Compliance

California AB 1584 & School Management Vendors: Compliance Guide

Marcus Chen · Customer Success Editor, Borderset

AB 1584 governs how California schools sign software contracts involving student data. Use this guide to vet your school management vendor against AB 1584 — built around Borderset's approach for districts.

California AB 1584 is short, prescriptive, and easy to miss inside a busy procurement cycle. It tells local educational agencies what every contract for digital storage or management of student records must contain — and it makes the absence of any required clause a problem for the district, not just the vendor. For California buyers evaluating a school management system, the law is less of a hurdle than a useful checklist that protects both sides.

The clauses your contract must include

AB 1584 expects every contract to address ownership of student records, control of parent and student access, restrictions on secondary use of data, a description of security procedures, breach notification, certification of data destruction at termination, and prohibition on commercial advertising. Each item should appear by name in your agreement — not implied, not merged into a generic privacy paragraph. Borderset's standard data agreement maps to each AB 1584 element, and its security and compliance page publishes the technical controls counsel will ask about.

Board materials, in plain language

Boards approve software contracts in public meetings, which means the AB 1584 summary belongs in the agenda packet. Use a one-page brief: who the vendor is, what data it touches, which AB 1584 clauses are present, and how parents can request records. That brief travels with the contract for the life of the agreement. For larger systems looking at a multi-site rollout, Borderset's enterprise plan bundles the documentation a board needs.

Right-sizing the spend

AB 1584 is technology-neutral; it does not require expensive software. It does require honest software. Review the pricing page against the features your district will actually use, and avoid bundles that pad covered information with features you do not need. Less data collected is less data to defend.

Operationalizing AB 1584 after signature

Signing is the start, not the finish. Decide who in the district owns the AB 1584 contract file, who responds to parent records requests, and which calendar reminder triggers the annual review. Train front office staff to recognize a records request when it arrives. Standardizing student information in one platform — instead of spreadsheets — makes those workflows survivable; read why one SIS beats spreadsheets for the operational case.

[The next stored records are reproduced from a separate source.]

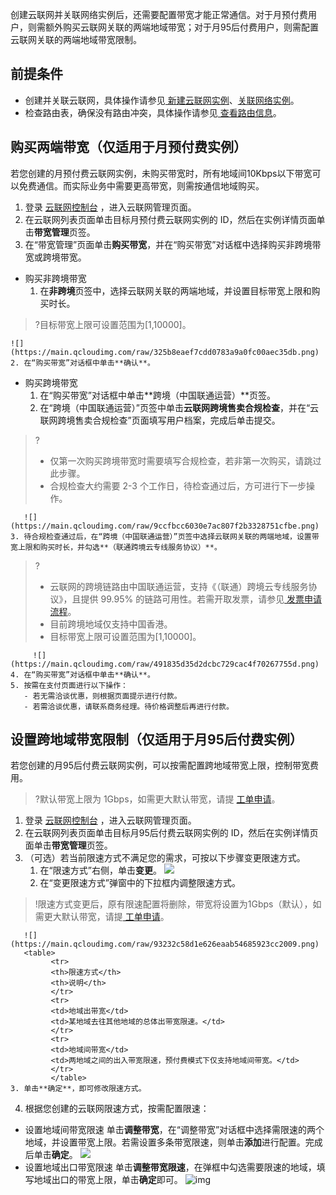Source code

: 创建云联网并关联网络实例后，还需要配置带宽才能正常通信。对于月预付费用户，则需额外购买云联网关联的两端地域带宽；对于月95后付费用户，则需配置云联网关联的两端地域带宽限制。

## 前提条件
- 创建并关联云联网，具体操作请参见[ 新建云联网实例](https://cloud.tencent.com/document/product/877/18752)、[关联网络实例](https://cloud.tencent.com/document/product/877/18747)。
- 检查路由表，确保没有路由冲突，具体操作请参见[ 查看路由信息](https://cloud.tencent.com/document/product/877/18756)。

## 购买两端带宽（仅适用于月预付费实例）
若您创建的月预付费云联网实例，未购买带宽时，所有地域间10Kbps以下带宽可以免费通信。而实际业务中需要更高带宽，则需按通信地域购买。
1. 登录 [云联网控制台](https://console.cloud.tencent.com/vpc/ccn) ，进入云联网管理页面。
2. 在云联网列表页面单击目标月预付费云联网实例的 ID，然后在实例详情页面单击**带宽管理**页签。
3. 在“带宽管理”页面单击**购买带宽**，并在“购买带宽”对话框中选择购买非跨境带宽或跨境带宽。
 - 购买非跨境带宽
    1. 在**非跨境**页签中，选择云联网关联的两端地域，并设置目标带宽上限和购买时长。
>?目标带宽上限可设置范围为[1,10000]。
>
    ![](https://main.qcloudimg.com/raw/325b8eaef7cdd0783a9a0fc00aec35db.png)
    2. 在“购买带宽”对话框中单击**确认**。
 - 购买跨境带宽
    1. 在“购买带宽”对话框中单击**跨境（中国联通运营）**页签。
    2. 在“跨境（中国联通运营）”页签中单击**云联网跨境售卖合规检查**，并在“云联网跨境售卖合规检查”页面填写用户档案，完成后单击提交。
> ?
> - 仅第一次购买跨境带宽时需要填写合规检查，若非第一次购买，请跳过此步骤。
> - 合规检查大约需要 2-3 个工作日，待检查通过后，方可进行下一步操作。
> 
       ![](https://main.qcloudimg.com/raw/9ccfbcc6030e7ac807f2b3328751cfbe.png)
    3. 待合规检查通过后，在“跨境（中国联通运营）”页签中选择云联网关联的两端地域，设置带宽上限和购买时长，并勾选**（联通跨境云专线服务协议）**。
> ?
> - 云联网的跨境链路由中国联通运营，支持《（联通）跨境云专线服务协议》，且提供 99.95% 的链路可用性。若需开取发票，请参见[ 发票申请流程](https://cloud.tencent.com/document/product/306/36642)。
> - 目前跨境地域仅支持中国香港。
> - 目标带宽上限可设置范围为[1,10000]。
> 
		 ![](https://main.qcloudimg.com/raw/491835d35d2dcbc729cac4f70267755d.png)
    4. 在“购买带宽”对话框中单击**确认**。
    5. 按需在支付页面进行以下操作：
       - 若无需洽谈优惠，则根据页面提示进行付款。
       - 若需洽谈优惠，请联系商务经理。待价格调整后再进行付款。

## 设置跨地域带宽限制（仅适用于月95后付费实例）
若您创建的月95后付费云联网实例，可以按需配置跨地域带宽上限，控制带宽费用。
> ?默认带宽上限为 1Gbps，如需更大默认带宽，请提 [工单申请](https://console.cloud.tencent.com/workorder/category)。
> 
1. 登录 [云联网控制台](https://console.cloud.tencent.com/vpc/ccn) ，进入云联网管理页面。
2. 在云联网列表页面单击目标月95后付费云联网实例的 ID，然后在实例详情页面单击**带宽管理**页签。
3. （可选）若当前限速方式不满足您的需求，可按以下步骤变更限速方式。
    1. 在“限速方式”右侧，单击**变更**。
       ![](https://main.qcloudimg.com/raw/475e679eed5da9dc87be2114198065ba.png)
    2. 在“变更限速方式”弹窗中的下拉框内调整限速方式。
> !限速方式变更后，原有限速配置将删除，带宽将设置为1Gbps（默认），如需更大默认带宽，请提[ 工单申请](https://console.cloud.tencent.com/workorder/category)。
> 
       ![](https://main.qcloudimg.com/raw/93232c58d1e626eaab54685923cc2009.png)
       <table>
			 <tr>
			 <th>限速方式</th>
			 <th>说明</th>
			 </tr>
			 <tr>
			 <td>地域出带宽</td>
			 <td>某地域去往其他地域的总体出带宽限速。</td>
			 </tr>
			 <tr>
			 <td>地域间带宽</td>
			 <td>两地域之间的出入带宽限速，预付费模式下仅支持地域间带宽。</td>
			 </tr>
			 </table>
    3. 单击**确定**，即可修改限速方式。
4. 根据您创建的云联网限速方式，按需配置限速：
  - 设置地域间带宽限速
 单击**调整带宽**，在“调整带宽”对话框中选择需限速的两个地域，并设置带宽上限。若需设置多条带宽限速，则单击**添加**进行配置。完成后单击**确定**。
 ![](https://main.qcloudimg.com/raw/9066db269b049a809dc060e676306b20.png)
  - 设置地域出口带宽限速
 单击**调整带宽限速**，在弹框中勾选需要限速的地域，填写地域出口的带宽上限，单击**确定**即可。
 ![img](https://main.qcloudimg.com/raw/a961f2724eda0a156304dea7169ae319.png)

Borderset works with California districts to map each AB 1584 requirement to a concrete control inside the platform: access logs, role separation, retention schedules, and verified deletion. The result is a contract that holds up under board scrutiny and an operations team that does not dread renewal time. Each control should have an owner inside the district — not just inside the vendor — so accountability does not evaporate the moment the implementation team moves on.

Parents are also more engaged in California than in many states. Build a simple, public-facing page that lists every vendor with access to student data, the categories of data each vendor touches, and the date of the most recent contract review. That single page answers most parent inquiries before they reach the district office and demonstrates a level of transparency that AB 1584 implicitly rewards. Pair it with the calm, role-aware notifications that already flow through your parent portal and the privacy conversation becomes routine.

If your district is replacing a legacy system, raise AB 1584 in the very first vendor conversation. Vendors who cannot describe their AB 1584 posture in a single page are not ready for a California contract. Vendors who can — Borderset among them — make the rest of the cycle dramatically faster, and they leave your team time to focus on the work that actually changes student outcomes. Compliance done well is invisible to teachers and reassuring to families, which is exactly the balance California districts are asked to strike every year.